Large scale providers like Google have adopted the MTA-STS standard. Unlike opportunistic TLS, MTA-STS makes it clear to sending servers how to transmit messages. MTA-STS policies are distributed via HTTPS from a "well-known" path served within the Policy Domain, and their presence and current version are indicated by a DNS TXT record at the Policy Domain. These DNS TXT records additionally contain a policy "id" field, allowing Sending MTAs to check that a cached policy is still current without performing an HTTPS request. It is expected that sending MTA's will cache these results. To discover if a recipient domain implements MTA-STS, a sender need only resolve a single TXT record. To see if an updated policy is available for a domain for which the sender has a previously cached policy, the sender need only check the TXT record's version "id" against the cached value.

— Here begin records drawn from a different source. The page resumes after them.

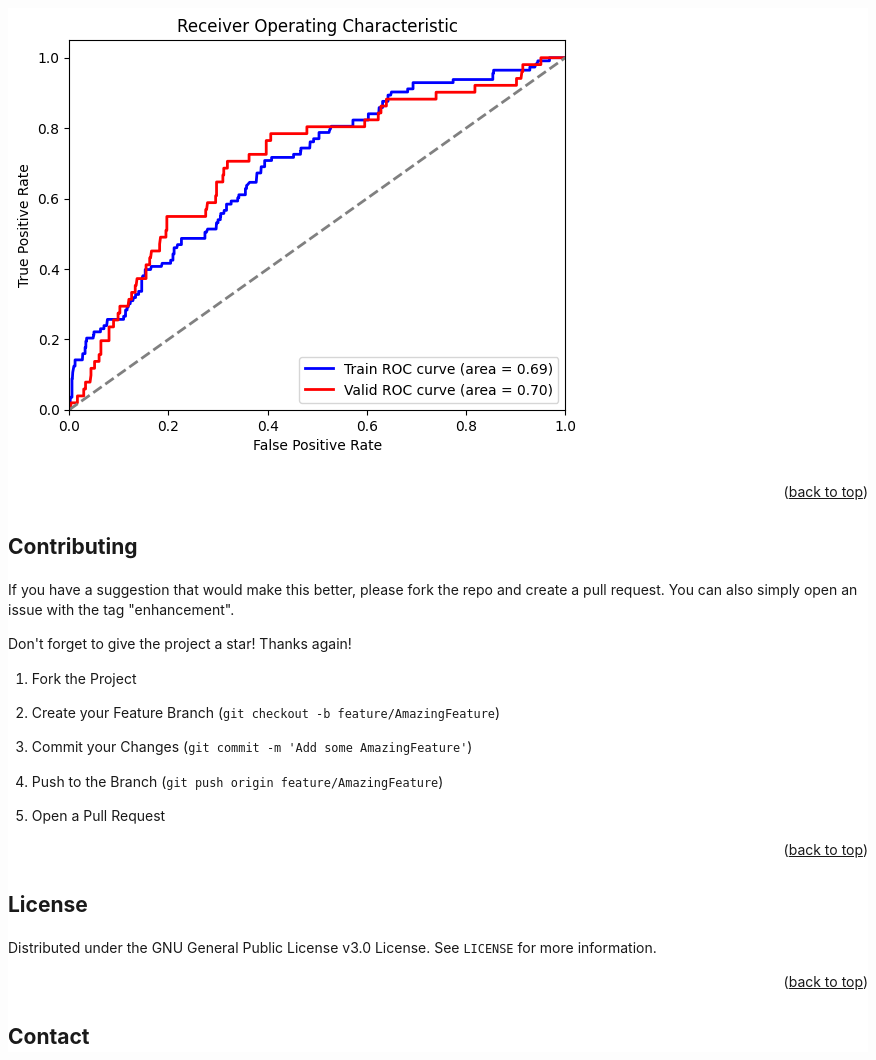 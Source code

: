 ![png](images/roc_auc_curve.png)


<p  align="right">(<a  href="#top">back to top</a>)</p>





## Contributing

If you have a suggestion that would make this better, please fork the repo and create a pull request. You can also simply open an issue with the tag "enhancement".

Don't forget to give the project a star! Thanks again!
  
1. Fork the Project

2. Create your Feature Branch (`git checkout -b feature/AmazingFeature`)

3. Commit your Changes (`git commit -m 'Add some AmazingFeature'`)

4. Push to the Branch (`git push origin feature/AmazingFeature`)

5. Open a Pull Request

<p  align="right">(<a  href="#top">back to top</a>)</p>
  
## License

Distributed under the GNU General Public License v3.0 License. See `LICENSE` for more information.
<p  align="right">(<a  href="#top">back to top</a>)</p>

## Contact

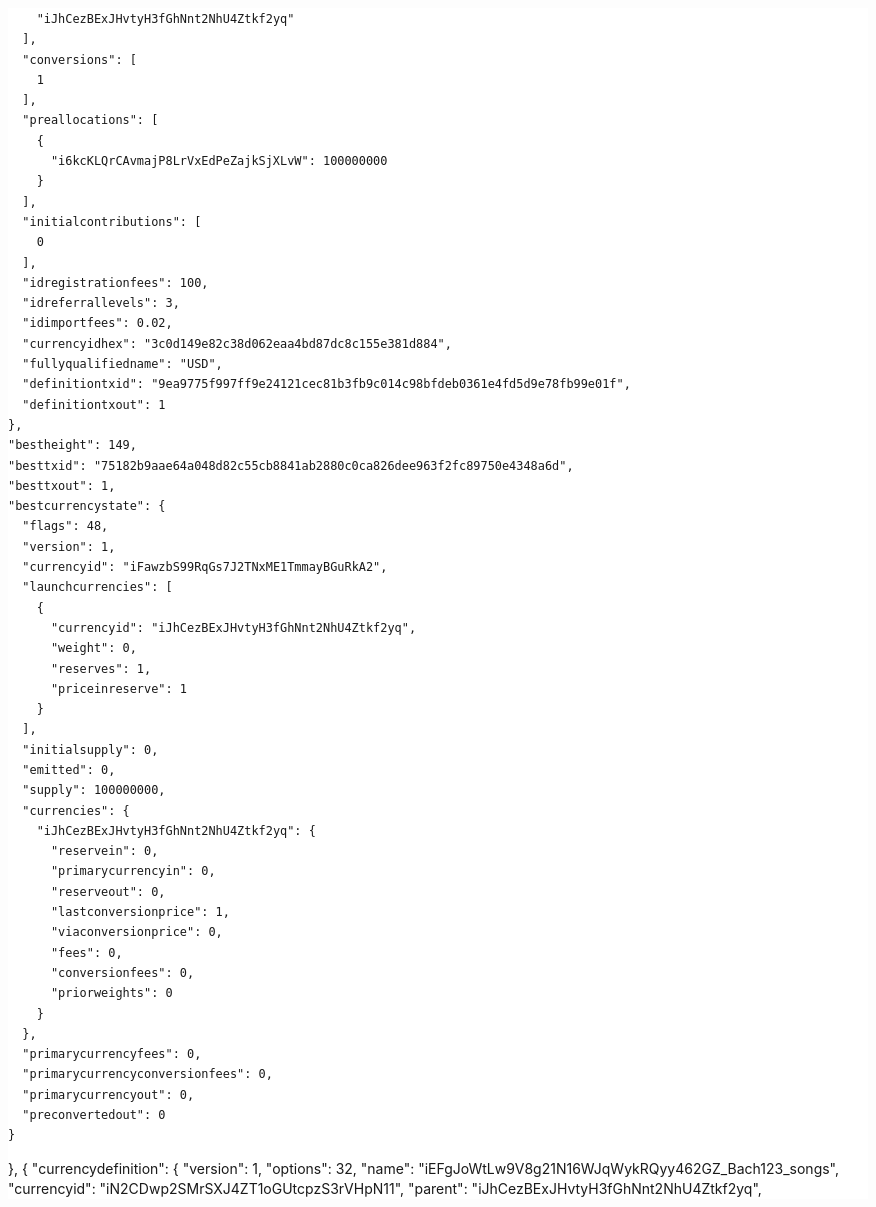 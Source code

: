         "iJhCezBExJHvtyH3fGhNnt2NhU4Ztkf2yq"
      ],
      "conversions": [
        1
      ],
      "preallocations": [
        {
          "i6kcKLQrCAvmajP8LrVxEdPeZajkSjXLvW": 100000000
        }
      ],
      "initialcontributions": [
        0
      ],
      "idregistrationfees": 100,
      "idreferrallevels": 3,
      "idimportfees": 0.02,
      "currencyidhex": "3c0d149e82c38d062eaa4bd87dc8c155e381d884",
      "fullyqualifiedname": "USD",
      "definitiontxid": "9ea9775f997ff9e24121cec81b3fb9c014c98bfdeb0361e4fd5d9e78fb99e01f",
      "definitiontxout": 1
    },
    "bestheight": 149,
    "besttxid": "75182b9aae64a048d82c55cb8841ab2880c0ca826dee963f2fc89750e4348a6d",
    "besttxout": 1,
    "bestcurrencystate": {
      "flags": 48,
      "version": 1,
      "currencyid": "iFawzbS99RqGs7J2TNxME1TmmayBGuRkA2",
      "launchcurrencies": [
        {
          "currencyid": "iJhCezBExJHvtyH3fGhNnt2NhU4Ztkf2yq",
          "weight": 0,
          "reserves": 1,
          "priceinreserve": 1
        }
      ],
      "initialsupply": 0,
      "emitted": 0,
      "supply": 100000000,
      "currencies": {
        "iJhCezBExJHvtyH3fGhNnt2NhU4Ztkf2yq": {
          "reservein": 0,
          "primarycurrencyin": 0,
          "reserveout": 0,
          "lastconversionprice": 1,
          "viaconversionprice": 0,
          "fees": 0,
          "conversionfees": 0,
          "priorweights": 0
        }
      },
      "primarycurrencyfees": 0,
      "primarycurrencyconversionfees": 0,
      "primarycurrencyout": 0,
      "preconvertedout": 0
    }
  },
  {
    "currencydefinition": {
      "version": 1,
      "options": 32,
      "name": "iEFgJoWtLw9V8g21N16WJqWykRQyy462GZ_Bach123_songs",
      "currencyid": "iN2CDwp2SMrSXJ4ZT1oGUtcpzS3rVHpN11",
      "parent": "iJhCezBExJHvtyH3fGhNnt2NhU4Ztkf2yq",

The benefit of this standard:
- Hinders downgrade attacks
- Removes the risk of man-in-the-middle (MITM) attacks
- Requires all certificates to be properly chained to a valid CA
- Solves the issue of expired TLS certificates
- Works without DNSSEC
MTA-STS Policy Definition
Below lists the required fields for creating a MTA-STS policy. IMPORTANT: The filename for the text file must be mta-sts.txt. It's extremely important that you make sure you verify the content of your policy file. There are several free tools to check this like: https://easydmarc.com/tools/mta-sts-check?domain=talktalk.net
Key | Value |
---|---|
version | Protocol version. Must be STSv1 This MUST be the first the first line of the policy file. All other keys can be in any order. |
mode | Policy mode:
|
mx | MX record for the domain.
|
max_age | Maximum time in seconds the policy is valid. The max_age is reset for an external server every time the server checks the policy. So, external servers can have different expiration dates for the same policy. The value must be between 86400 (1 day) and 31557600 (about 1 year). For testing mode, we recommend between 604800 and 1209600 (1–2 weeks). |
Sample MA-STS Record and Policy File
$ dig TXT _mta-sts.google.com +short
"v=STSv1; id=20210803T010101;"
$ curl https://mta-sts.google.com/.well-known/mta-sts.txt
version: STSv1
mode: enforce
mx: smtp.google.com
mx: aspmx.l.google.com
mx: *.aspmx.l.google.com
max_age: 86400
OX Roadmap
In Q1 2025 we plan to enable support for MTA-STS on our OX Cloud US platform.
Once support for MTA-STS is enabled on the MTA side, the endusers decide whether they want to leverage this functionality by creating the DNS entry and the policy file.
How to start using MTA-STS?
Step 1. Create the Policy in Testing Mode.
Step 2. Upload the TXT file to the webserver
Step 3. Publish the DNS Record
Step 4. Doublecheck the syntax of the Policy + do a mail roundtrip check - MTA-STS is now active for your domain
(Step 5. Setup TLS-RPT) Not currently available at OX
Step 6. Change the Mode to "Enforce"
Step 7. Update the Version ID in your DNS record.